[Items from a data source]
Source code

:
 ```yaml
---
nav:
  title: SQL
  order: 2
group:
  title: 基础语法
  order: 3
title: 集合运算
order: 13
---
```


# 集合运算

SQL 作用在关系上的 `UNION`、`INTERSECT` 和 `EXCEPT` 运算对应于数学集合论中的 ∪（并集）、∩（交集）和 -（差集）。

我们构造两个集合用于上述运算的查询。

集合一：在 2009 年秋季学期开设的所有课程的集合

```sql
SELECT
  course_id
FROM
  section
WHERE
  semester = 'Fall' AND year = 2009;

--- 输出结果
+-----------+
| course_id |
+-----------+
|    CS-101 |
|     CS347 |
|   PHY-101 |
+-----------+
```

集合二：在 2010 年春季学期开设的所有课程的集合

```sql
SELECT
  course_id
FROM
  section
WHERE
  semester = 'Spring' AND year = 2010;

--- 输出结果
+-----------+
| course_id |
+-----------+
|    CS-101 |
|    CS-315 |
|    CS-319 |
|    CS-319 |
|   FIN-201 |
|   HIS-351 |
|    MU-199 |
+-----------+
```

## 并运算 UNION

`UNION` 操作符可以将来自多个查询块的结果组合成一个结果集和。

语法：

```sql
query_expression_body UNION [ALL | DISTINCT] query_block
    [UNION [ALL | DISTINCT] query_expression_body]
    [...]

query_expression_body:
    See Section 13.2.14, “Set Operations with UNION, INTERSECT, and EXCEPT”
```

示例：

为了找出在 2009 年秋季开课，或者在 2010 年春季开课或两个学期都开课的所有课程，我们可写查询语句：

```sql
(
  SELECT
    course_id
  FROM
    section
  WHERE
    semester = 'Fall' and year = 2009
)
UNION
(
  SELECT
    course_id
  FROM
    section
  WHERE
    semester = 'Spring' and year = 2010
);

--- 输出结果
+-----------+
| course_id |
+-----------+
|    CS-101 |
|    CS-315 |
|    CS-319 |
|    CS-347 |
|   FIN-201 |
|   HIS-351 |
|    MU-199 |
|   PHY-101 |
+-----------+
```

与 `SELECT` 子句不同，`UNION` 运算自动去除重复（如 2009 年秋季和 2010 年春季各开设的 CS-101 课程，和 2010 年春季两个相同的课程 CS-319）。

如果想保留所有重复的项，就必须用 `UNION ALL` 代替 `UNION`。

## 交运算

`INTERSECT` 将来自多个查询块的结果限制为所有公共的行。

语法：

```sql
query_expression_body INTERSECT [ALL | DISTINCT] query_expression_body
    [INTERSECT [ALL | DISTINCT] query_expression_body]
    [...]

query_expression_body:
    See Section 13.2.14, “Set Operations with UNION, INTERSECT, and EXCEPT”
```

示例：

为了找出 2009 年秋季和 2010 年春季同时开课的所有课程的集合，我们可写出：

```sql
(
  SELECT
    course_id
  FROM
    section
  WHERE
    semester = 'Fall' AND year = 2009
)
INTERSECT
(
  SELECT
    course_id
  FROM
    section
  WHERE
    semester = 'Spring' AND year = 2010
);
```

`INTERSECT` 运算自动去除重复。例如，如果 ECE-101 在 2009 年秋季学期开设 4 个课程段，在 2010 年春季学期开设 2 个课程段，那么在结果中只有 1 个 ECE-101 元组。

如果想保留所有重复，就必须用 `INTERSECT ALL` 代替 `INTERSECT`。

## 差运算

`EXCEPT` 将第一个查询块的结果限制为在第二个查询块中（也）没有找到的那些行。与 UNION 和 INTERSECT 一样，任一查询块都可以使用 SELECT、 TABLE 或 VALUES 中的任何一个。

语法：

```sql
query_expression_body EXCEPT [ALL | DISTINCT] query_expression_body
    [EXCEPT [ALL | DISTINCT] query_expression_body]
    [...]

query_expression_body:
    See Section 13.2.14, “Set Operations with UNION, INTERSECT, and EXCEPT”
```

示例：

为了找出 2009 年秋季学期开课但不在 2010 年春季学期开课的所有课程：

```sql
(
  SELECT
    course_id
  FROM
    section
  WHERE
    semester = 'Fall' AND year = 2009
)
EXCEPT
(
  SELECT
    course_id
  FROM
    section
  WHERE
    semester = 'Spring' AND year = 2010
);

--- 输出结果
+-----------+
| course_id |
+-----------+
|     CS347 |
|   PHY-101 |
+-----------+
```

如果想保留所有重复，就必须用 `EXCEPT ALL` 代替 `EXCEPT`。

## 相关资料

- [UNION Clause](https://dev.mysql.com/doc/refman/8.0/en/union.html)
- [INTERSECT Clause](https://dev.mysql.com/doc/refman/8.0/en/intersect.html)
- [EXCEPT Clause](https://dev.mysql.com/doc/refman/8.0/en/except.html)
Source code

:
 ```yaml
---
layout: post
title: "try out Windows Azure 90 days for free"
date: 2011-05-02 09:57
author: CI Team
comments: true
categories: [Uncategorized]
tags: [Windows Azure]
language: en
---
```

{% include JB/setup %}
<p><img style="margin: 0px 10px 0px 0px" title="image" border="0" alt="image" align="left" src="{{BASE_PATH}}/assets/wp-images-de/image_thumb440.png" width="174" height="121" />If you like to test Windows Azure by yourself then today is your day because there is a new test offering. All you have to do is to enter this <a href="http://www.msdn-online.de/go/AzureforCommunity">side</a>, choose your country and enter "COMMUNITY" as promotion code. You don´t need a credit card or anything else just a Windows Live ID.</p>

> _YOUR TASK_
What you return must match the records above exactly, line for line.

> _ANSWER AREA_
Source code

:
 ```yaml
---
nav:
  title: SQL
  order: 2
group:
  title: 基础语法
  order: 3
title: 集合运算
order: 13
---
```


# 集合运算

SQL 作用在关系上的 `UNION`、`INTERSECT` 和 `EXCEPT` 运算对应于数学集合论中的 ∪（并集）、∩（交集）和 -（差集）。

我们构造两个集合用于上述运算的查询。

集合一：在 2009 年秋季学期开设的所有课程的集合

```sql
SELECT
  course_id
FROM
  section
WHERE
  semester = 'Fall' AND year = 2009;

--- 输出结果
+-----------+
| course_id |
+-----------+
|    CS-101 |
|     CS347 |
|   PHY-101 |
+-----------+
```

集合二：在 2010 年春季学期开设的所有课程的集合

```sql
SELECT
  course_id
FROM
  section
WHERE
  semester = 'Spring' AND year = 2010;

--- 输出结果
+-----------+
| course_id |
+-----------+
|    CS-101 |
|    CS-315 |
|    CS-319 |
|    CS-319 |
|   FIN-201 |
|   HIS-351 |
|    MU-199 |
+-----------+
```

## 并运算 UNION

`UNION` 操作符可以将来自多个查询块的结果组合成一个结果集和。

语法：

```sql
query_expression_body UNION [ALL | DISTINCT] query_block
    [UNION [ALL | DISTINCT] query_expression_body]
    [...]

query_expression_body:
    See Section 13.2.14, “Set Operations with UNION, INTERSECT, and EXCEPT”
```

示例：

为了找出在 2009 年秋季开课，或者在 2010 年春季开课或两个学期都开课的所有课程，我们可写查询语句：

```sql
(
  SELECT
    course_id
  FROM
    section
  WHERE
    semester = 'Fall' and year = 2009
)
UNION
(
  SELECT
    course_id
  FROM
    section
  WHERE
    semester = 'Spring' and year = 2010
);

--- 输出结果
+-----------+
| course_id |
+-----------+
|    CS-101 |
|    CS-315 |
|    CS-319 |
|    CS-347 |
|   FIN-201 |
|   HIS-351 |
|    MU-199 |
|   PHY-101 |
+-----------+
```

与 `SELECT` 子句不同，`UNION` 运算自动去除重复（如 2009 年秋季和 2010 年春季各开设的 CS-101 课程，和 2010 年春季两个相同的课程 CS-319）。

如果想保留所有重复的项，就必须用 `UNION ALL` 代替 `UNION`。

## 交运算

`INTERSECT` 将来自多个查询块的结果限制为所有公共的行。

语法：

```sql
query_expression_body INTERSECT [ALL | DISTINCT] query_expression_body
    [INTERSECT [ALL | DISTINCT] query_expression_body]
    [...]

query_expression_body:
    See Section 13.2.14, “Set Operations with UNION, INTERSECT, and EXCEPT”
```

示例：

为了找出 2009 年秋季和 2010 年春季同时开课的所有课程的集合，我们可写出：

```sql
(
  SELECT
    course_id
  FROM
    section
  WHERE
    semester = 'Fall' AND year = 2009
)
INTERSECT
(
  SELECT
    course_id
  FROM
    section
  WHERE
    semester = 'Spring' AND year = 2010
);
```

`INTERSECT` 运算自动去除重复。例如，如果 ECE-101 在 2009 年秋季学期开设 4 个课程段，在 2010 年春季学期开设 2 个课程段，那么在结果中只有 1 个 ECE-101 元组。

如果想保留所有重复，就必须用 `INTERSECT ALL` 代替 `INTERSECT`。

## 差运算

`EXCEPT` 将第一个查询块的结果限制为在第二个查询块中（也）没有找到的那些行。与 UNION 和 INTERSECT 一样，任一查询块都可以使用 SELECT、 TABLE 或 VALUES 中的任何一个。

语法：

```sql
query_expression_body EXCEPT [ALL | DISTINCT] query_expression_body
    [EXCEPT [ALL | DISTINCT] query_expression_body]
    [...]

query_expression_body:
    See Section 13.2.14, “Set Operations with UNION, INTERSECT, and EXCEPT”
```

示例：

为了找出 2009 年秋季学期开课但不在 2010 年春季学期开课的所有课程：

```sql
(
  SELECT
    course_id
  FROM
    section
  WHERE
    semester = 'Fall' AND year = 2009
)
EXCEPT
(
  SELECT
    course_id
  FROM
    section
  WHERE
    semester = 'Spring' AND year = 2010
);

--- 输出结果
+-----------+
| course_id |
+-----------+
|     CS347 |
|   PHY-101 |
+-----------+
```

如果想保留所有重复，就必须用 `EXCEPT ALL` 代替 `EXCEPT`。

## 相关资料

- [UNION Clause](https://dev.mysql.com/doc/refman/8.0/en/union.html)
- [INTERSECT Clause](https://dev.mysql.com/doc/refman/8.0/en/intersect.html)
- [EXCEPT Clause](https://dev.mysql.com/doc/refman/8.0/en/except.html)
Source code

:
 ```yaml
---
layout: post
title: "try out Windows Azure 90 days for free"
date: 2011-05-02 09:57
author: CI Team
comments: true
categories: [Uncategorized]
tags: [Windows Azure]
language: en
---
```

{% include JB/setup %}
<p><img style="margin: 0px 10px 0px 0px" title="image" border="0" alt="image" align="left" src="{{BASE_PATH}}/assets/wp-images-de/image_thumb440.png" width="174" height="121" />If you like to test Windows Azure by yourself then today is your day because there is a new test offering. All you have to do is to enter this <a href="http://www.msdn-online.de/go/AzureforCommunity">side</a>, choose your country and enter "COMMUNITY" as promotion code. You don´t need a credit card or anything else just a Windows Live ID.</p>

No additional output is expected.